In those days, browser exploits were not really seen as something of value. Everyone thought, "You have to trick the victim into visiting your web page? Pff". That's when hacking was still done by silently hitting vulnerable services, with no user interaction. Crazy how times have changed...
(Sorry, not what you were asking for, but reminded me of that page.)
Java the language is not insecure, nor is having the JVM installed. The issue comes from the Java browser plugin, which has been a security disaster to the point that it's being disabled in browsers automatically.
People are (even I was) taught Java to believe that if you embrace Java, you no longer have to worry about security, without detailing them on what kind of security problems are alleviated by Java. And Oracle has proved itself highly inefficient when it comes to responding fast with patches.
Yup, instructors of my brother's Java oriented courses still keep that rhetoric going. Really that statement kept confused me from day 1 since examples to the contrary are easily found via google:
And that one is years prior to when I went to school. People can believe whatever they want about the security of their preferred platform but basically any large project is going to have some sort of vulnerability. All it takes is someone with enough gumption to find it.
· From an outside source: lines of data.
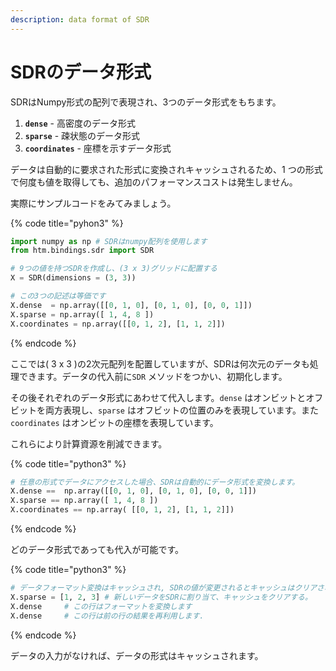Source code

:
 ```yaml
---
description: data format of SDR
---
```


# SDRのデータ形式

SDRはNumpy形式の配列で表現され、3つのデータ形式をもちます。

1. **`dense`** - 高密度のデータ形式
2. **`sparse`** - 疎状態のデータ形式
3. **`coordinates`** - 座標を示すデータ形式

データは自動的に要求された形式に変換されキャッシュされるため、1 つの形式で何度も値を取得しても、追加のパフォーマンスコストは発生しません。

実際にサンプルコードをみてみましょう。

{% code title="pyhon3" %}
```python
import numpy as np # SDRはnumpy配列を使用します
from htm.bindings.sdr import SDR

# 9つの値を持つSDRを作成し、(3 x 3)グリッドに配置する
X = SDR(dimensions = (3, 3))

# この3つの記述は等価です
X.dense  = np.array([[0, 1, 0], [0, 1, 0], [0, 0, 1]])
X.sparse = np.array([ 1, 4, 8 ])
X.coordinates = np.array([[0, 1, 2], [1, 1, 2]])
```
{% endcode %}

ここでは\( 3 x 3 \)の2次元配列を配置していますが、SDRは何次元のデータも処理できます。データの代入前に`SDR` メソッドをつかい、初期化します。

その後それぞれのデータ形式にあわせて代入します。`dense` はオンビットとオフビットを両方表現し、`sparse` はオフビットの位置のみを表現しています。また `coordinates` はオンビットの座標を表現しています。

これらにより計算資源を削減できます。

{% code title="python3" %}
```python
# 任意の形式でデータにアクセスした場合、SDRは自動的にデータ形式を変換します。
X.dense ==  np.array([[0, 1, 0], [0, 1, 0], [0, 0, 1]])
X.sparse == np.array([ 1, 4, 8 ])
X.coordinates == np.array( [[0, 1, 2], [1, 1, 2]])
```
{% endcode %}

どのデータ形式であっても代入が可能です。

{% code title="python3" %}
```python
# データフォーマット変換はキャッシュされ, SDRの値が変更されるとキャッシュはクリアされます.
X.sparse = [1, 2, 3] # 新しいデータをSDRに割り当て、キャッシュをクリアする。
X.dense     # この行はフォーマットを変換します
X.dense     # この行は前の行の結果を再利用します.
```
{% endcode %}

データの入力がなければ、データの形式はキャッシュされます。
Sun used to go after companies using "Java" in their names. Even events haven't been spared: Javapolis (in Belgium), where even Gosling came to speak, got renamed "Devoxx" due to trademark issues.
I somehow doubt that the french person who registered java-0day.com is in compliance.
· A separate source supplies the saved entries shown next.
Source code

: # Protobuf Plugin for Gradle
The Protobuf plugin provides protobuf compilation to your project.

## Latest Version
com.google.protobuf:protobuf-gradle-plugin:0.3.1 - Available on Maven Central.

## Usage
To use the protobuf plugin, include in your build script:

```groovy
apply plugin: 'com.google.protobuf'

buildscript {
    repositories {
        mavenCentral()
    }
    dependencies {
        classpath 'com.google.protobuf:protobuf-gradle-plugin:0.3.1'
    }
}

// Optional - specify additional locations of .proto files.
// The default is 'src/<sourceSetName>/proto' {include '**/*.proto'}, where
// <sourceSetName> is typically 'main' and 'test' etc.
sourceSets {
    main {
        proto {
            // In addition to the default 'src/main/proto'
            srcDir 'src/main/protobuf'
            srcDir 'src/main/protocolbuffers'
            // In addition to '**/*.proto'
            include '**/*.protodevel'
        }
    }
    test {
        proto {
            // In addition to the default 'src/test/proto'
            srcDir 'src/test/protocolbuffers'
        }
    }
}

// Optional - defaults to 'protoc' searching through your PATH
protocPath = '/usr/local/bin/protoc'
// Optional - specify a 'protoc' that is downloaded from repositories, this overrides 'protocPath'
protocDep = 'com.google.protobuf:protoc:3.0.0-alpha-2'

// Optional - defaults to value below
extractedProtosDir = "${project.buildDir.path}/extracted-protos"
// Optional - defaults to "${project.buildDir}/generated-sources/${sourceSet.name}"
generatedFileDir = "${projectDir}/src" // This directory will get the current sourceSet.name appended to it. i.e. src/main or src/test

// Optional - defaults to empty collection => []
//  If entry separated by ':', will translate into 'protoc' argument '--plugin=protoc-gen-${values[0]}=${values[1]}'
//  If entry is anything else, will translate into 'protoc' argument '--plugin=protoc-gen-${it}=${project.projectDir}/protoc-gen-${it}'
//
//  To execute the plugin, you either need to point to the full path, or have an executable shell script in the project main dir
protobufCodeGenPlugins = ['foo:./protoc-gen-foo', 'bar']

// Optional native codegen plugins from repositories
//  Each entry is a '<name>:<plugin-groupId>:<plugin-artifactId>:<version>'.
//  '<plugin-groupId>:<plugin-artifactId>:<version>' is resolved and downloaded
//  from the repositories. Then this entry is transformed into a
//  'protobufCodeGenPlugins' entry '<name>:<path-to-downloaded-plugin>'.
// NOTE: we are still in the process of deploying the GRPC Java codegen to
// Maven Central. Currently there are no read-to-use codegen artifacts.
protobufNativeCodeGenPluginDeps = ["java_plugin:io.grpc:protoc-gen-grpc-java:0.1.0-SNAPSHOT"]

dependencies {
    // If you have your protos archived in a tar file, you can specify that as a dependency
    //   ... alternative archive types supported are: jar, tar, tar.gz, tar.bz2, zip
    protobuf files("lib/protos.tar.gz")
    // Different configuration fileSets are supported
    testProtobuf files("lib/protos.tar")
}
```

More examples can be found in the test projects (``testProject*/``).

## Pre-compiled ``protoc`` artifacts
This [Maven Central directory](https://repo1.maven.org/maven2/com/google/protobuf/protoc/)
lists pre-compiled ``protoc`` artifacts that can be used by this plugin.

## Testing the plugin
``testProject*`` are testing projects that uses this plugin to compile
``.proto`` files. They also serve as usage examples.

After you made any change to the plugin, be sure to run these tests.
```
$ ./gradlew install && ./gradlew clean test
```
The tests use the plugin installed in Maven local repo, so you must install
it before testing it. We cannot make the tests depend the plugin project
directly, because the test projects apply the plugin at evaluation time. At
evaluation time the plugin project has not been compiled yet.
The idea isn't bad but it's a bad sad that everything is put together: mixing Java applets exploits with server-side exploit with regulard client-side / Java desktop exploits.
A trademark doesn't give you exclusive rights over all use of the mark. You can use it to prevent others from implying their products are associated with yours, as was presumably the case for Javapolis, but it doesn't give you the legal right to prevent others from criticizing your product.
Java tooks it's name from the Java Coffee bean, which the original team slightly overindulged in. I imagine it went like this.
"What should we call this?"
one of the devs looks around
"Java"
Could this apply to non-IT related companies? "Java" is a name of a region in Indonesia to begin with, what about companies dealing with tourism or local products such as coffee or fabrics from that region?